╭─ MATERIALS PROVIDED

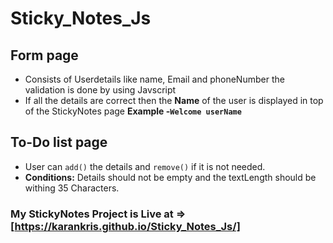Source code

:# Sticky_Notes_Js

## Form page
- Consists of Userdetails like name, Email and phoneNumber the validation is done by using Javscript
- If all the details are correct then the **Name** of the user is displayed in top of the StickyNotes page **Example -`Welcome userName`**

## To-Do list page
- User can `add()` the details and `remove()` if it is not needed.
- **Conditions:** Details should not be empty and the textLength should be withing 35 Characters.

### My StickyNotes Project is Live at =>[https://karankris.github.io/Sticky_Notes_Js/]
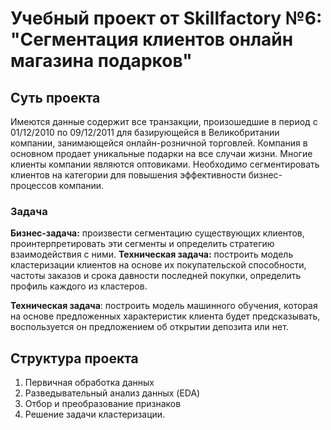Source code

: # Учебный проект от Skillfactory №6: "Сегментация клиентов онлайн магазина подарков"
## Суть проекта
Имеются данные содержит все транзакции, произошедшие в период с 01/12/2010 по 09/12/2011 для базирующейся в Великобритании компании, занимающейся онлайн-розничной торговлей. 
Компания в основном продает уникальные подарки на все случаи жизни. Многие клиенты компании являются оптовиками.
Необходимо сегментировать клиентов на категории для повышения эффективности бизнес-процессов компании.
### Задача
**Бизнес-задача:** произвести сегментацию существующих клиентов, проинтерпретировать эти сегменты и определить стратегию взаимодействия с ними.
**Техническая задача:** построить модель кластеризации клиентов на основе их покупательской способности, частоты заказов и срока давности последней покупки, определить профиль каждого из кластеров.

**Техническая задача**: построить модель машинного обучения, которая на основе предложенных характеристик клиента будет предсказывать, воспользуется он предложением об открытии депозита или нет.
## Структура проекта
1. Первичная обработка данных
2. Разведывательный анализ данных (EDA)
3. Отбор и преобразование признаков
4. Решение задачи кластеризации.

╰─

PROBLEM DESCRIPTION:
Print the data above verbatim from the first line through the line holding "## Суть проекта", leaving every picture out.

EXERCISE OUTPUT:
Source code

:# Sticky_Notes_Js

## Form page
- Consists of Userdetails like name, Email and phoneNumber the validation is done by using Javscript
- If all the details are correct then the **Name** of the user is displayed in top of the StickyNotes page **Example -`Welcome userName`**

## To-Do list page
- User can `add()` the details and `remove()` if it is not needed.
- **Conditions:** Details should not be empty and the textLength should be withing 35 Characters.

### My StickyNotes Project is Live at =>[https://karankris.github.io/Sticky_Notes_Js/]
Source code

: # Учебный проект от Skillfactory №6: "Сегментация клиентов онлайн магазина подарков"
## Суть проекта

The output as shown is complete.